━━━━━ DATA FOR THIS EXERCISE
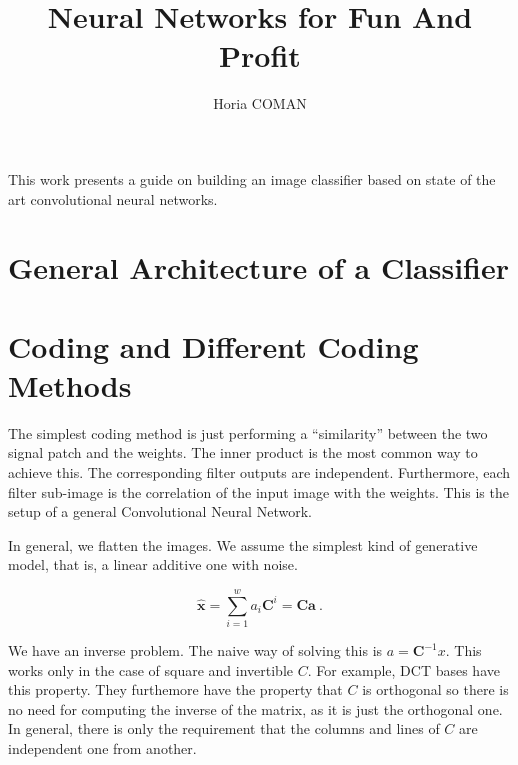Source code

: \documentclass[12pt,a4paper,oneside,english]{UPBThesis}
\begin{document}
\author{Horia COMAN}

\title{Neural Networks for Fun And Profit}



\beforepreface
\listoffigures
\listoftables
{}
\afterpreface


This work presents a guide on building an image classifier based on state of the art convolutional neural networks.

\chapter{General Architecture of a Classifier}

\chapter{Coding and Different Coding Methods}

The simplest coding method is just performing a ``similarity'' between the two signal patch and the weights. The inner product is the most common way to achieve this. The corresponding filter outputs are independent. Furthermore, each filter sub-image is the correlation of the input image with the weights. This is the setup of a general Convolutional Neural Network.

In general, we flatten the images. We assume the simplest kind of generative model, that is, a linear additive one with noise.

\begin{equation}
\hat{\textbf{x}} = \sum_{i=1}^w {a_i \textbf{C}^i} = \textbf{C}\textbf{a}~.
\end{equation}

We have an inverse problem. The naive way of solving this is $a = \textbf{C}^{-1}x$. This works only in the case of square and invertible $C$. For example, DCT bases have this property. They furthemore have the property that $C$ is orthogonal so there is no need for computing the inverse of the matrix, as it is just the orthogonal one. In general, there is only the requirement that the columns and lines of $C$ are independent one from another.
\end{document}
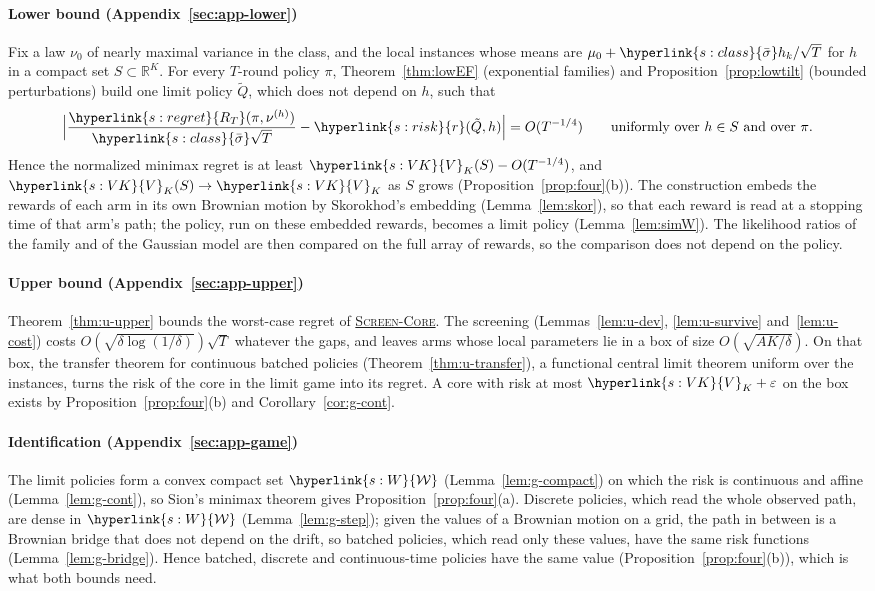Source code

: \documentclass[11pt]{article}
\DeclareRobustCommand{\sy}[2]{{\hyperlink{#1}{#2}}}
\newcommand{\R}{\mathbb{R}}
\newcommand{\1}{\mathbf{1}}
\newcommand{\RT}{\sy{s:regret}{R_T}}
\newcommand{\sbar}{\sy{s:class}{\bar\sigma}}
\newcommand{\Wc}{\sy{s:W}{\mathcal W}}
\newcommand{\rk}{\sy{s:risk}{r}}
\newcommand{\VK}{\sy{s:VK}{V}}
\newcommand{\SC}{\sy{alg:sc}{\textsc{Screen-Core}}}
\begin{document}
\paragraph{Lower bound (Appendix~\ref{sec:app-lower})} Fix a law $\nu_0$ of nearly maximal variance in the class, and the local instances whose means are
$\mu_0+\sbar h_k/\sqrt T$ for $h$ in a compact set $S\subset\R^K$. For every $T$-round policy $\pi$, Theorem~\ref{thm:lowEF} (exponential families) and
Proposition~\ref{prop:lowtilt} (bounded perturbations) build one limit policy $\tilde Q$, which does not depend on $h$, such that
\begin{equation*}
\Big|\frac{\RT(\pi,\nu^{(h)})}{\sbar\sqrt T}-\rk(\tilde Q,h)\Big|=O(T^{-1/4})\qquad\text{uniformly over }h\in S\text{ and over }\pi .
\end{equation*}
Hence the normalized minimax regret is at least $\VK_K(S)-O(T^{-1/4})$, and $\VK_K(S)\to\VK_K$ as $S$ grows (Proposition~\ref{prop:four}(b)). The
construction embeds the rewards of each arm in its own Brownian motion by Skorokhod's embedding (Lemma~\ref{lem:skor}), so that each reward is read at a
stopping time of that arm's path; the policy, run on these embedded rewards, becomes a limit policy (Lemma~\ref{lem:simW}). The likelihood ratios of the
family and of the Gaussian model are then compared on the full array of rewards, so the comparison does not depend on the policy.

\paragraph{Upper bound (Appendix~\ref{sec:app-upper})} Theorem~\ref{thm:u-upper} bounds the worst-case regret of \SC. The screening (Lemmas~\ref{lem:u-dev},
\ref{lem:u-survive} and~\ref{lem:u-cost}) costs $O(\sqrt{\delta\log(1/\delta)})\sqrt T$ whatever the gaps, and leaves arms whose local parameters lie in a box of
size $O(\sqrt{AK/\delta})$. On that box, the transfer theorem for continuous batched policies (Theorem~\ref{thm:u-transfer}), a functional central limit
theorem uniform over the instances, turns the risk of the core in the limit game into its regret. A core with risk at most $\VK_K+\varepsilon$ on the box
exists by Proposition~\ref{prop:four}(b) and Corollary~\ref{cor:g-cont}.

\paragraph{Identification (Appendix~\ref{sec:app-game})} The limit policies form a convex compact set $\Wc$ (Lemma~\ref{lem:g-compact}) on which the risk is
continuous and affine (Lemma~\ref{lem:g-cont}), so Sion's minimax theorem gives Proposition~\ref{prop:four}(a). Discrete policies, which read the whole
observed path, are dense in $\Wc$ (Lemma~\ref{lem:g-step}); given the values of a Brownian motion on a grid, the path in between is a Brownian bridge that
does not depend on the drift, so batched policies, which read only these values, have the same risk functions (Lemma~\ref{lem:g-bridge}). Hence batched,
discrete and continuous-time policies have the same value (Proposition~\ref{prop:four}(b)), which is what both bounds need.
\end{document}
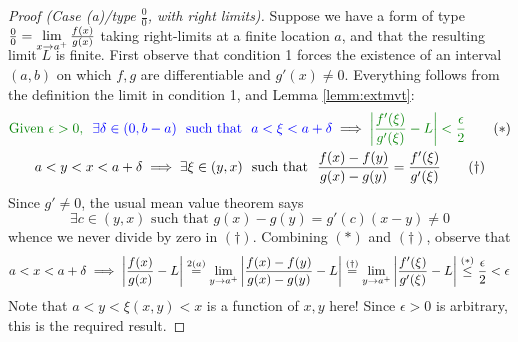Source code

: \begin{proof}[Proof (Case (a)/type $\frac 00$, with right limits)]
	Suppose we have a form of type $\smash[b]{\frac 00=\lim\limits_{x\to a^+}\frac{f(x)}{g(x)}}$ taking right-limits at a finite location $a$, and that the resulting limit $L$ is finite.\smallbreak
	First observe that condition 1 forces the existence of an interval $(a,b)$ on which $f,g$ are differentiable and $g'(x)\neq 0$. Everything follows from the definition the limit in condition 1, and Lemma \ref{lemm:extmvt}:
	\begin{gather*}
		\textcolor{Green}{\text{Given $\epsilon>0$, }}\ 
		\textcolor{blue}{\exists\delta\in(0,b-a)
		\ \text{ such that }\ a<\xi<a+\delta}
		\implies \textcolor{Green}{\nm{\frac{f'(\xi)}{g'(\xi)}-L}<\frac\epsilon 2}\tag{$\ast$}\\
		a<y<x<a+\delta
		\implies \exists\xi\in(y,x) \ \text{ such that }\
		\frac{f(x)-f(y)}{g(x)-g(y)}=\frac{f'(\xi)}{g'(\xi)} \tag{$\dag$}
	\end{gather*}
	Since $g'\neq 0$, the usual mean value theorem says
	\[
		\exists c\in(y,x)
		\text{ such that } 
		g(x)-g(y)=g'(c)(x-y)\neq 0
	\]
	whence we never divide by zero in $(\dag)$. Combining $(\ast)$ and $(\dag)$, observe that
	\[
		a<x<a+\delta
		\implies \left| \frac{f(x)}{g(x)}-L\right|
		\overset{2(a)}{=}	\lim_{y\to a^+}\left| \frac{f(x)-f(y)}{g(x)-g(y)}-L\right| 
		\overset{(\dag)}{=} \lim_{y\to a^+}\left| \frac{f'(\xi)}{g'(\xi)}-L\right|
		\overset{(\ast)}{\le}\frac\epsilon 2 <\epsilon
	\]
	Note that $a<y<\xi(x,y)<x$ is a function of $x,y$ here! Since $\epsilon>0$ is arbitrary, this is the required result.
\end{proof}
━━━━━━━━━━
TASK GOAL >>
Please print each entry exactly as it stands, without the pictures.

REPLY >>
Source code

: \documentclass[12pt,a4paper,oneside,english]{UPBThesis}
\begin{document}
\author{Horia COMAN}

\title{Neural Networks for Fun And Profit}



\beforepreface
\listoffigures
\listoftables
{}
\afterpreface


This work presents a guide on building an image classifier based on state of the art convolutional neural networks.

\chapter{General Architecture of a Classifier}

\chapter{Coding and Different Coding Methods}

The simplest coding method is just performing a ``similarity'' between the two signal patch and the weights. The inner product is the most common way to achieve this. The corresponding filter outputs are independent. Furthermore, each filter sub-image is the correlation of the input image with the weights. This is the setup of a general Convolutional Neural Network.

In general, we flatten the images. We assume the simplest kind of generative model, that is, a linear additive one with noise.

\begin{equation}
\hat{\textbf{x}} = \sum_{i=1}^w {a_i \textbf{C}^i} = \textbf{C}\textbf{a}~.
\end{equation}

We have an inverse problem. The naive way of solving this is $a = \textbf{C}^{-1}x$. This works only in the case of square and invertible $C$. For example, DCT bases have this property. They furthemore have the property that $C$ is orthogonal so there is no need for computing the inverse of the matrix, as it is just the orthogonal one. In general, there is only the requirement that the columns and lines of $C$ are independent one from another.
\end{document}
Source code

: \documentclass[11pt]{article}
\DeclareRobustCommand{\sy}[2]{{\hyperlink{#1}{#2}}}
\newcommand{\R}{\mathbb{R}}
\newcommand{\1}{\mathbf{1}}
\newcommand{\RT}{\sy{s:regret}{R_T}}
\newcommand{\sbar}{\sy{s:class}{\bar\sigma}}
\newcommand{\Wc}{\sy{s:W}{\mathcal W}}
\newcommand{\rk}{\sy{s:risk}{r}}
\newcommand{\VK}{\sy{s:VK}{V}}
\newcommand{\SC}{\sy{alg:sc}{\textsc{Screen-Core}}}
\begin{document}
\paragraph{Lower bound (Appendix~\ref{sec:app-lower})} Fix a law $\nu_0$ of nearly maximal variance in the class, and the local instances whose means are
$\mu_0+\sbar h_k/\sqrt T$ for $h$ in a compact set $S\subset\R^K$. For every $T$-round policy $\pi$, Theorem~\ref{thm:lowEF} (exponential families) and
Proposition~\ref{prop:lowtilt} (bounded perturbations) build one limit policy $\tilde Q$, which does not depend on $h$, such that
\begin{equation*}
\Big|\frac{\RT(\pi,\nu^{(h)})}{\sbar\sqrt T}-\rk(\tilde Q,h)\Big|=O(T^{-1/4})\qquad\text{uniformly over }h\in S\text{ and over }\pi .
\end{equation*}
Hence the normalized minimax regret is at least $\VK_K(S)-O(T^{-1/4})$, and $\VK_K(S)\to\VK_K$ as $S$ grows (Proposition~\ref{prop:four}(b)). The
construction embeds the rewards of each arm in its own Brownian motion by Skorokhod's embedding (Lemma~\ref{lem:skor}), so that each reward is read at a
stopping time of that arm's path; the policy, run on these embedded rewards, becomes a limit policy (Lemma~\ref{lem:simW}). The likelihood ratios of the
family and of the Gaussian model are then compared on the full array of rewards, so the comparison does not depend on the policy.

\paragraph{Upper bound (Appendix~\ref{sec:app-upper})} Theorem~\ref{thm:u-upper} bounds the worst-case regret of \SC. The screening (Lemmas~\ref{lem:u-dev},
\ref{lem:u-survive} and~\ref{lem:u-cost}) costs $O(\sqrt{\delta\log(1/\delta)})\sqrt T$ whatever the gaps, and leaves arms whose local parameters lie in a box of
size $O(\sqrt{AK/\delta})$. On that box, the transfer theorem for continuous batched policies (Theorem~\ref{thm:u-transfer}), a functional central limit
theorem uniform over the instances, turns the risk of the core in the limit game into its regret. A core with risk at most $\VK_K+\varepsilon$ on the box
exists by Proposition~\ref{prop:four}(b) and Corollary~\ref{cor:g-cont}.

\paragraph{Identification (Appendix~\ref{sec:app-game})} The limit policies form a convex compact set $\Wc$ (Lemma~\ref{lem:g-compact}) on which the risk is
continuous and affine (Lemma~\ref{lem:g-cont}), so Sion's minimax theorem gives Proposition~\ref{prop:four}(a). Discrete policies, which read the whole
observed path, are dense in $\Wc$ (Lemma~\ref{lem:g-step}); given the values of a Brownian motion on a grid, the path in between is a Brownian bridge that
does not depend on the drift, so batched policies, which read only these values, have the same risk functions (Lemma~\ref{lem:g-bridge}). Hence batched,
discrete and continuous-time policies have the same value (Proposition~\ref{prop:four}(b)), which is what both bounds need.
\end{document}
Source code

: \begin{proof}[Proof (Case (a)/type $\frac 00$, with right limits)]
	Suppose we have a form of type $\smash[b]{\frac 00=\lim\limits_{x\to a^+}\frac{f(x)}{g(x)}}$ taking right-limits at a finite location $a$, and that the resulting limit $L$ is finite.\smallbreak
	First observe that condition 1 forces the existence of an interval $(a,b)$ on which $f,g$ are differentiable and $g'(x)\neq 0$. Everything follows from the definition the limit in condition 1, and Lemma \ref{lemm:extmvt}:
	\begin{gather*}
		\textcolor{Green}{\text{Given $\epsilon>0$, }}\ 
		\textcolor{blue}{\exists\delta\in(0,b-a)
		\ \text{ such that }\ a<\xi<a+\delta}
		\implies \textcolor{Green}{\nm{\frac{f'(\xi)}{g'(\xi)}-L}<\frac\epsilon 2}\tag{$\ast$}\\
		a<y<x<a+\delta
		\implies \exists\xi\in(y,x) \ \text{ such that }\
		\frac{f(x)-f(y)}{g(x)-g(y)}=\frac{f'(\xi)}{g'(\xi)} \tag{$\dag$}
	\end{gather*}
	Since $g'\neq 0$, the usual mean value theorem says
	\[
		\exists c\in(y,x)
		\text{ such that } 
		g(x)-g(y)=g'(c)(x-y)\neq 0
	\]
	whence we never divide by zero in $(\dag)$. Combining $(\ast)$ and $(\dag)$, observe that
	\[
		a<x<a+\delta
		\implies \left| \frac{f(x)}{g(x)}-L\right|
		\overset{2(a)}{=}	\lim_{y\to a^+}\left| \frac{f(x)-f(y)}{g(x)-g(y)}-L\right| 
		\overset{(\dag)}{=} \lim_{y\to a^+}\left| \frac{f'(\xi)}{g'(\xi)}-L\right|
		\overset{(\ast)}{\le}\frac\epsilon 2 <\epsilon
	\]
	Note that $a<y<\xi(x,y)<x$ is a function of $x,y$ here! Since $\epsilon>0$ is arbitrary, this is the required result.
\end{proof}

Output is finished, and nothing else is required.